Between Baltic and Black Seas
A few hours ago President Adamkus of Lithuania opened the first part of the meetings here in Vilnius on "common vision for common neighbourhood".
He called for an open and fresh discussion on how to establish an agreed strategic perspective on how to support and consolidate democracy and freedom in Europe's East.
For him, "the fate of democratic consolidation in Europe's East is the greatest issue in trans-Atlantic politics." Sitting here in Vilnius, with the most near-by other European capital being Minsk in authoritatian Belarus, that is a most understandable position.

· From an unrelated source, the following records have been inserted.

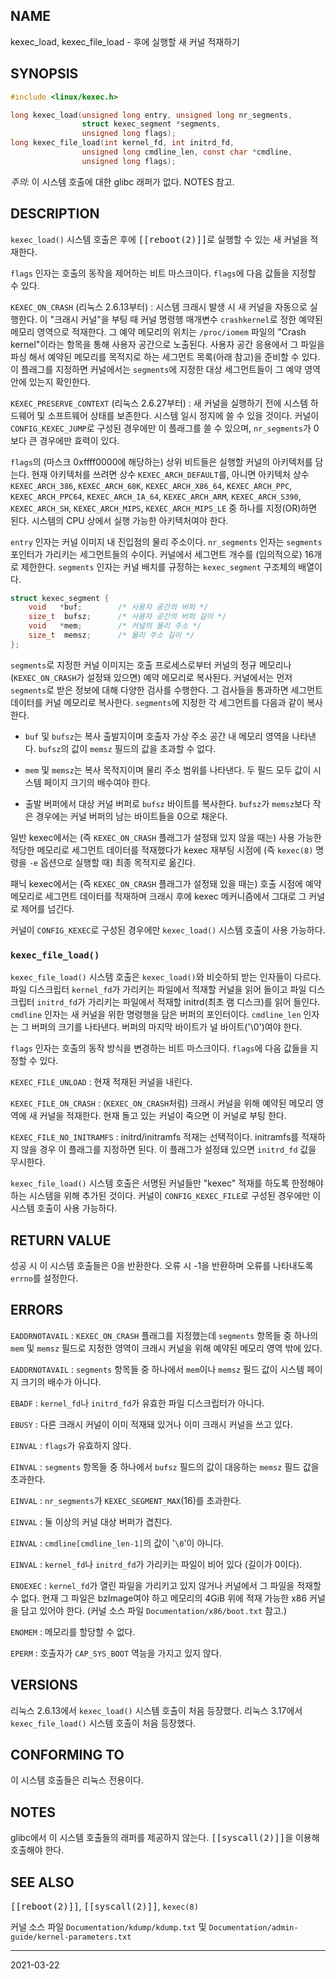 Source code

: ## NAME

kexec_load, kexec_file_load - 후에 실행할 새 커널 적재하기

## SYNOPSIS

```c
#include <linux/kexec.h>

long kexec_load(unsigned long entry, unsigned long nr_segments,
                struct kexec_segment *segments,
                unsigned long flags);
long kexec_file_load(int kernel_fd, int initrd_fd,
                unsigned long cmdline_len, const char *cmdline,
                unsigned long flags);
```

*주의*: 이 시스템 호출에 대한 glibc 래퍼가 없다. NOTES 참고.

## DESCRIPTION

`kexec_load()` 시스템 호출은 후에 <tt>[[reboot(2)]]</tt>로 실행할 수 있는 새 커널을 적재한다.

`flags` 인자는 호출의 동작을 제어하는 비트 마스크이다. `flags`에 다음 값들을 지정할 수 있다.

`KEXEC_ON_CRASH` (리눅스 2.6.13부터)
:   시스템 크래시 발생 시 새 커널을 자동으로 실행한다. 이 "크래시 커널"을 부팅 때 커널 명령행 매개변수 `crashkernel`로 정한 예약된 메모리 영역으로 적재한다. 그 예약 메모리의 위치는 `/proc/iomem` 파일의 "Crash kernel"이라는 항목을 통해 사용자 공간으로 노출된다. 사용자 공간 응용에서 그 파일을 파싱 해서 예약된 메모리를 목적지로 하는 세그먼트 목록(아래 참고)을 준비할 수 있다. 이 플래그를 지정하면 커널에서는 `segments`에 지정한 대상 세그먼트들이 그 예약 영역 안에 있는지 확인한다.

`KEXEC_PRESERVE_CONTEXT` (리눅스 2.6.27부터)
:   새 커널을 실행하기 전에 시스템 하드웨어 및 소프트웨어 상태를 보존한다. 시스템 일시 정지에 쓸 수 있을 것이다. 커널이 `CONFIG_KEXEC_JUMP`로 구성된 경우에만 이 플래그를 쓸 수 있으며, `nr_segments`가 0보다 큰 경우에만 효력이 있다.

`flags`의 (마스크 0xffff0000에 해당하는) 상위 비트들은 실행할 커널의 아키텍처를 담는다. 현재 아키텍처를 쓰려면 상수 `KEXEC_ARCH_DEFAULT`를, 아니면 아키텍처 상수 `KEXEC_ARCH_386`, `KEXEC_ARCH_68K`, `KEXEC_ARCH_X86_64`, `KEXEC_ARCH_PPC`, `KEXEC_ARCH_PPC64`, `KEXEC_ARCH_IA_64`, `KEXEC_ARCH_ARM`, `KEXEC_ARCH_S390`, `KEXEC_ARCH_SH`, `KEXEC_ARCH_MIPS`, `KEXEC_ARCH_MIPS_LE` 중 하나를 지정(OR)하면 된다. 시스템의 CPU 상에서 실행 가능한 아키텍처여야 한다.

`entry` 인자는 커널 이미지 내 진입점의 물리 주소이다. `nr_segments` 인자는 `segments` 포인터가 가리키는 세그먼트들의 수이다. 커널에서 세그먼트 개수를 (임의적으로) 16개로 제한한다. `segments` 인자는 커널 배치를 규정하는 `kexec_segment` 구조체의 배열이다.

```c
struct kexec_segment {
    void   *buf;        /* 사용자 공간의 버퍼 */
    size_t  bufsz;      /* 사용자 공간의 버퍼 길이 */
    void   *mem;        /* 커널의 물리 주소 */
    size_t  memsz;      /* 물리 주소 길이 */
};
```

`segments`로 지정한 커널 이미지는 호출 프로세스로부터 커널의 정규 메모리나 (`KEXEC_ON_CRASH`가 설정돼 있으면) 예약 메모리로 복사된다. 커널에서는 먼저 `segments`로 받은 정보에 대해 다양한 검사를 수행한다. 그 검사들을 통과하면 세그먼트 데이터를 커널 메모리로 복사한다. `segments`에 지정한 각 세그먼트를 다음과 같이 복사한다.

* `buf` 및 `bufsz`는 복사 출발지이며 호출자 가상 주소 공간 내 메모리 영역을 나타낸다. `bufsz`의 값이 `memsz` 필드의 값을 초과할 수 없다.

* `mem` 및 `memsz`는 복사 목적지이며 물리 주소 범위를 나타낸다. 두 필드 모두 값이 시스템 페이지 크기의 배수여야 한다.

* 출발 버퍼에서 대상 커널 버퍼로 `bufsz` 바이트를 복사한다. `bufsz`가 `memsz`보다 작은 경우에는 커널 버퍼의 남는 바이트들을 0으로 채운다.

일반 kexec에서는 (즉 `KEXEC_ON_CRASH` 플래그가 설정돼 있지 않을 때는) 사용 가능한 적당한 메모리로 세그먼트 데이터를 적재했다가 kexec 재부팅 시점에 (즉 `kexec(8)` 명령을 `-e` 옵션으로 실행할 때) 최종 목적지로 옮긴다.

패닉 kexec에서는 (즉 `KEXEC_ON_CRASH` 플래그가 설정돼 있을 때는) 호출 시점에 예약 메모리로 세그먼트 데이터를 적재하며 크래시 후에 kexec 메커니즘에서 그대로 그 커널로 제어를 넘긴다.

커널이 `CONFIG_KEXEC`로 구성된 경우에만 `kexec_load()` 시스템 호출이 사용 가능하다.

### `kexec_file_load()`

`kexec_file_load()` 시스템 호출은 `kexec_load()`와 비슷하되 받는 인자들이 다르다. 파일 디스크립터 `kernel_fd`가 가리키는 파일에서 적재할 커널을 읽어 들이고 파일 디스크립터 `initrd_fd`가 가리키는 파일에서 적재할 initrd(최초 램 디스크)를 읽어 들인다. `cmdline` 인자는 새 커널을 위한 명령행을 담은 버퍼의 포인터이다. `cmdline_len` 인자는 그 버퍼의 크기를 나타낸다. 버퍼의 마지막 바이트가 널 바이트('\0')여야 한다.

`flags` 인자는 호출의 동작 방식을 변경하는 비트 마스크이다. `flags`에 다음 값들을 지정할 수 있다.

`KEXEC_FILE_UNLOAD`
:   현재 적재된 커널을 내린다.

`KEXEC_FILE_ON_CRASH`
:   (`KEXEC_ON_CRASH`처럼) 크래시 커널을 위해 예약된 메모리 영역에 새 커널을 적재한다. 현재 돌고 있는 커널이 죽으면 이 커널로 부팅 한다.

`KEXEC_FILE_NO_INITRAMFS`
:   initrd/initramfs 적재는 선택적이다. initramfs를 적재하지 않을 경우 이 플래그를 지정하면 된다. 이 플래그가 설정돼 있으면 `initrd_fd` 값을 무시한다.

`kexec_file_load()` 시스템 호출은 서명된 커널들만 "kexec" 적재를 하도록 한정해야 하는 시스템을 위해 추가된 것이다. 커널이 `CONFIG_KEXEC_FILE`로 구성된 경우에만 이 시스템 호출이 사용 가능하다.

## RETURN VALUE

성공 시 이 시스템 호출들은 0을 반환한다. 오류 시 -1을 반환하며 오류를 나타내도록 `errno`를 설정한다.

## ERRORS

`EADDRNOTAVAIL`
:   `KEXEC_ON_CRASH` 플래그를 지정했는데 `segments` 항목들 중 하나의 `mem` 및 `memsz` 필드로 지정한 영역이 크래시 커널을 위해 예약된 메모리 영역 밖에 있다.

`EADDRNOTAVAIL`
:   `segments` 항목들 중 하나에서 `mem`이나 `memsz` 필드 값이 시스템 페이지 크기의 배수가 아니다.

`EBADF`
:   `kernel_fd`나 `initrd_fd`가 유효한 파일 디스크립터가 아니다.

`EBUSY`
:   다른 크래시 커널이 이미 적재돼 있거나 이미 크래시 커널을 쓰고 있다.

`EINVAL`
:   `flags`가 유효하지 않다.

`EINVAL`
:   `segments` 항목들 중 하나에서 `bufsz` 필드의 값이 대응하는 `memsz` 필드 값을 초과한다.

`EINVAL`
:   `nr_segments`가 `KEXEC_SEGMENT_MAX`(16)를 초과한다.

`EINVAL`
:   둘 이상의 커널 대상 버퍼가 겹친다.

`EINVAL`
:   `cmdline[cmdline_len-1]`의 값이 '`\0`'이 아니다.

`EINVAL`
:   `kernel_fd`나 `initrd_fd`가 가리키는 파일이 비어 있다 (길이가 0이다).

`ENOEXEC`
:   `kernel_fd`가 열린 파일을 가리키고 있지 않거나 커널에서 그 파일을 적재할 수 없다. 현재 그 파일은 bzImage여야 하고 메모리의 4GiB 위에 적재 가능한 x86 커널을 담고 있어야 한다. (커널 소스 파일 `Documentation/x86/boot.txt` 참고.)

`ENOMEM`
:   메모리를 할당할 수 없다.

`EPERM`
:   호출자가 `CAP_SYS_BOOT` 역능을 가지고 있지 않다.

## VERSIONS

리눅스 2.6.13에서 `kexec_load()` 시스템 호출이 처음 등장했다. 리눅스 3.17에서 `kexec_file_load()` 시스템 호출이 처음 등장했다.

## CONFORMING TO

이 시스템 호출들은 리눅스 전용이다.

## NOTES

glibc에서 이 시스템 호출들의 래퍼를 제공하지 않는다. <tt>[[syscall(2)]]</tt>을 이용해 호출해야 한다.

## SEE ALSO

<tt>[[reboot(2)]]</tt>, <tt>[[syscall(2)]]</tt>, `kexec(8)`

커널 소스 파일 `Documentation/kdump/kdump.txt` 및 `Documentation/admin-guide/kernel-parameters.txt`

----

2021-03-22
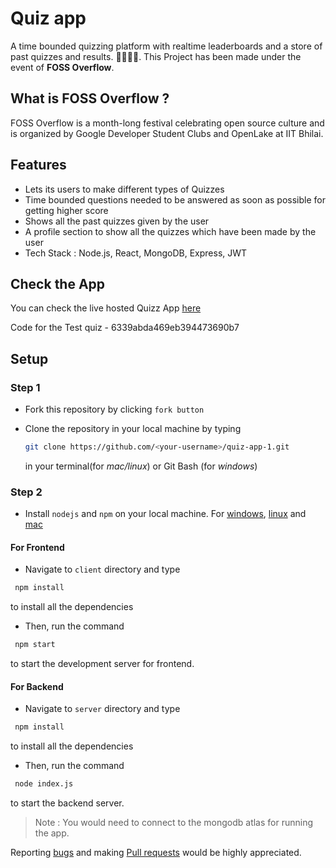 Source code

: # Quiz app

A time bounded quizzing platform with realtime leaderboards and a store of past quizzes and results. 🧑‍🏫🧑‍🎓. This Project has been made under the event of **FOSS Overflow**.

## What is FOSS Overflow ?

FOSS Overflow is a month-long festival celebrating open source culture and is organized by Google Developer Student Clubs and OpenLake at IIT Bhilai.

## Features

- Lets its users to make different types of Quizzes
- Time bounded questions needed to be answered as soon as possible for getting higher score
- Shows all the past quizzes given by the user
- A profile section to show all the quizzes which have been made by the user
- Tech Stack : Node.js, React, MongoDB, Express, JWT

## Check the App

You can check the live hosted Quizz App [here](https://quizz-app-foss-overflow.netlify.app/)

Code for the Test quiz - 6339abda469eb394473690b7

## Setup

### Step 1

- Fork this repository by clicking `fork button`

- Clone the repository in your local machine by typing

  ```sh
  git clone https://github.com/<your-username>/quiz-app-1.git
  ```

  in your terminal(for _mac/linux_) or Git Bash (for _windows_)

### Step 2

- Install `nodejs` and `npm` on your local machine. For [windows](https://www.geeksforgeeks.org/installation-of-node-js-on-windows/), [linux](https://www.digitalocean.com/community/tutorials/how-to-install-node-js-on-ubuntu-20-04) and [mac](https://nodesource.com/blog/installing-nodejs-tutorial-mac-os-x/)

#### For Frontend

- Navigate to `client` directory and type

```sh
 npm install
```

to install all the dependencies

- Then, run the command

```sh
 npm start
```

to start the development server for frontend.

#### For Backend

- Navigate to `server` directory and type

```sh
 npm install
```

to install all the dependencies

- Then, run the command

```sh
 node index.js
```

to start the backend server.

> Note : You would need to connect to the mongodb atlas for running the app.

Reporting [bugs](https://github.com/OpenLake/Quiz-App/issues) and making [Pull requests](https://github.com/OpenLake/Quiz-App/pulls) would be highly appreciated.
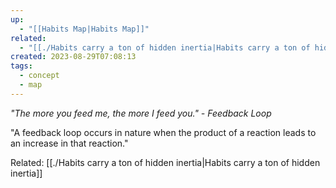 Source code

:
 ```yaml
---
up:
  - "[[Habits Map|Habits Map]]"
related:
  - "[[./Habits carry a ton of hidden inertia|Habits carry a ton of hidden inertia]]"
created: 2023-08-29T07:08:13
tags:
  - concept
  - map
---
```

 *"The more you feed me, the more I feed you." - Feedback Loop*

"A feedback loop occurs in nature when the product of a reaction leads to an increase in that reaction."

Related: [[./Habits carry a ton of hidden inertia|Habits carry a ton of hidden inertia]] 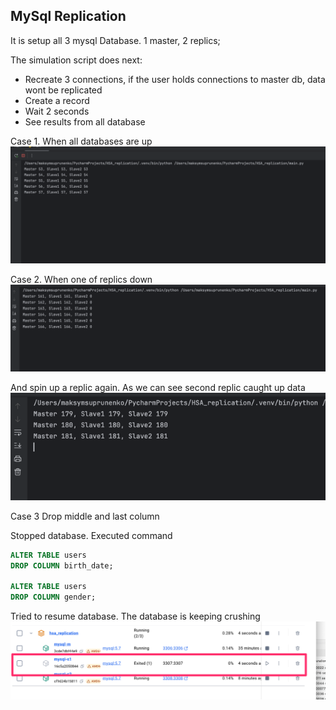 ## MySql Replication

It is setup all 3 mysql Database. 1 master, 2 replics; 

The simulation script does next:
- Recreate 3 connections, if the user holds connections to master db, data wont be replicated
- Create a record 
- Wait 2 seconds
- See results from all database 

Case 1. When all databases are up
![img_1.png](img_1.png)

Case 2. When one of replics down
![img_2.png](img_2.png)

And spin up a replic again.
As we can see second replic caught up data
![img_3.png](img_3.png)

Case 3 Drop middle and last column

Stopped database. Executed command
```sql
ALTER TABLE users
DROP COLUMN birth_date;

ALTER TABLE users
DROP COLUMN gender;
```

Tried to resume database. The database is keeping crushing
![img_4.png](img_4.png)





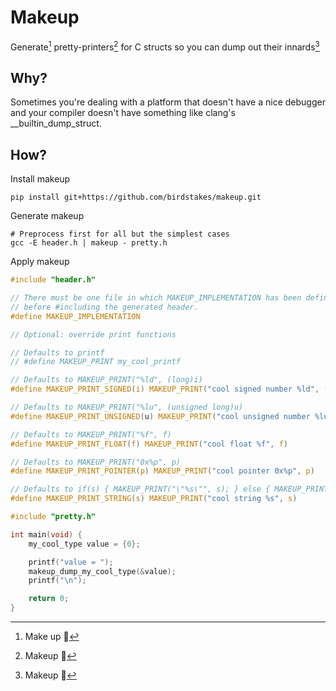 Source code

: # Makeup

Generate[^1] pretty-printers[^2] for C structs so you can dump out their innards[^3]

[^1]: Make up 🔨
[^2]: Makeup 💄
[^3]: Makeup 🧱

## Why?

Sometimes you're dealing with a platform that doesn't have a nice debugger and your compiler doesn't have something like clang's \__builtin_dump_struct.

## How?

Install makeup

```
pip install git+https://github.com/birdstakes/makeup.git
```

Generate makeup

```
# Preprocess first for all but the simplest cases
gcc -E header.h | makeup - pretty.h
```

Apply makeup

```c
#include "header.h"

// There must be one file in which MAKEUP_IMPLEMENTATION has been defined
// before #including the generated header.
#define MAKEUP_IMPLEMENTATION

// Optional: override print functions

// Defaults to printf
// #define MAKEUP_PRINT my_cool_printf

// Defaults to MAKEUP_PRINT("%ld", (long)i)
#define MAKEUP_PRINT_SIGNED(i) MAKEUP_PRINT("cool signed number %ld", (long)i)

// Defaults to MAKEUP_PRINT("%lu", (unsigned long)u)
#define MAKEUP_PRINT_UNSIGNED(u) MAKEUP_PRINT("cool unsigned number %lu", (unsigned long)u)

// Defaults to MAKEUP_PRINT("%f", f)
#define MAKEUP_PRINT_FLOAT(f) MAKEUP_PRINT("cool float %f", f)

// Defaults to MAKEUP_PRINT("0x%p", p)
#define MAKEUP_PRINT_POINTER(p) MAKEUP_PRINT("cool pointer 0x%p", p)

// Defaults to if(s) { MAKEUP_PRINT("\"%s\"", s); } else { MAKEUP_PRINT("NULL"); }
#define MAKEUP_PRINT_STRING(s) MAKEUP_PRINT("cool string %s", s)

#include "pretty.h"

int main(void) {
    my_cool_type value = {0};

    printf("value = ");
    makeup_dump_my_cool_type(&value);
    printf("\n");

    return 0;
}
```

But how should we proceed in consolidating democratic structures between the Baltic and the Black Sea? And President Adamkus widened the perspective by talking also about a vision for the area between the Adriatic and Caspian Seas.
These are the questions that will be the focus of the discussions here.
The meeting here in Vilnius can be seen as a third-generation effort to assist in the democratic transformation of the East of Europe.
The first generation was really the so-called Visegrad Group of Central European countries that was formed already in 1991 trying to advocate them being included in the European Union.
The second generation was the so called Vilnius Ten, based on the ten countries that meet here in Vilnius in May 2000 in order to advance the issues of their inclusion in both NATO and the European Union.
With the enlargement of both the European Union and NATO to these areas now two years old, attention shifts towards the wider East and the issues of democracy and security there.
It's to a large extent a question of the political and economic future of Russia. But it's equally a question of the political and economic future of the areas in between Russia and the European Union.
And those are the issues on which President Adamkus is calling for a clear strategic vision.
Easy in theory - somewhat more complicated in practice.
Just one example uppermost in the minds of many dealing with this part of Europe.
There seems to be little progress in establishing a new government after the elections in Ukraine. In principle, agreement has been reached on the reforming of some sort of Orange coalition, but in practive contradictions on core issues are blocking progress.
There is a significant risk of a deepening constitutional crisis on the Dnepr.
And without a solid government in Kiev driving reforms there is a big strategic hole in any strategy for democracy and security between the Baltic and the Black Seas.
But we will probably hear more from President Yushenko when he arrives here in Vilnius later today. Tomorrow he will be in the panel on the summit that I'm moderating.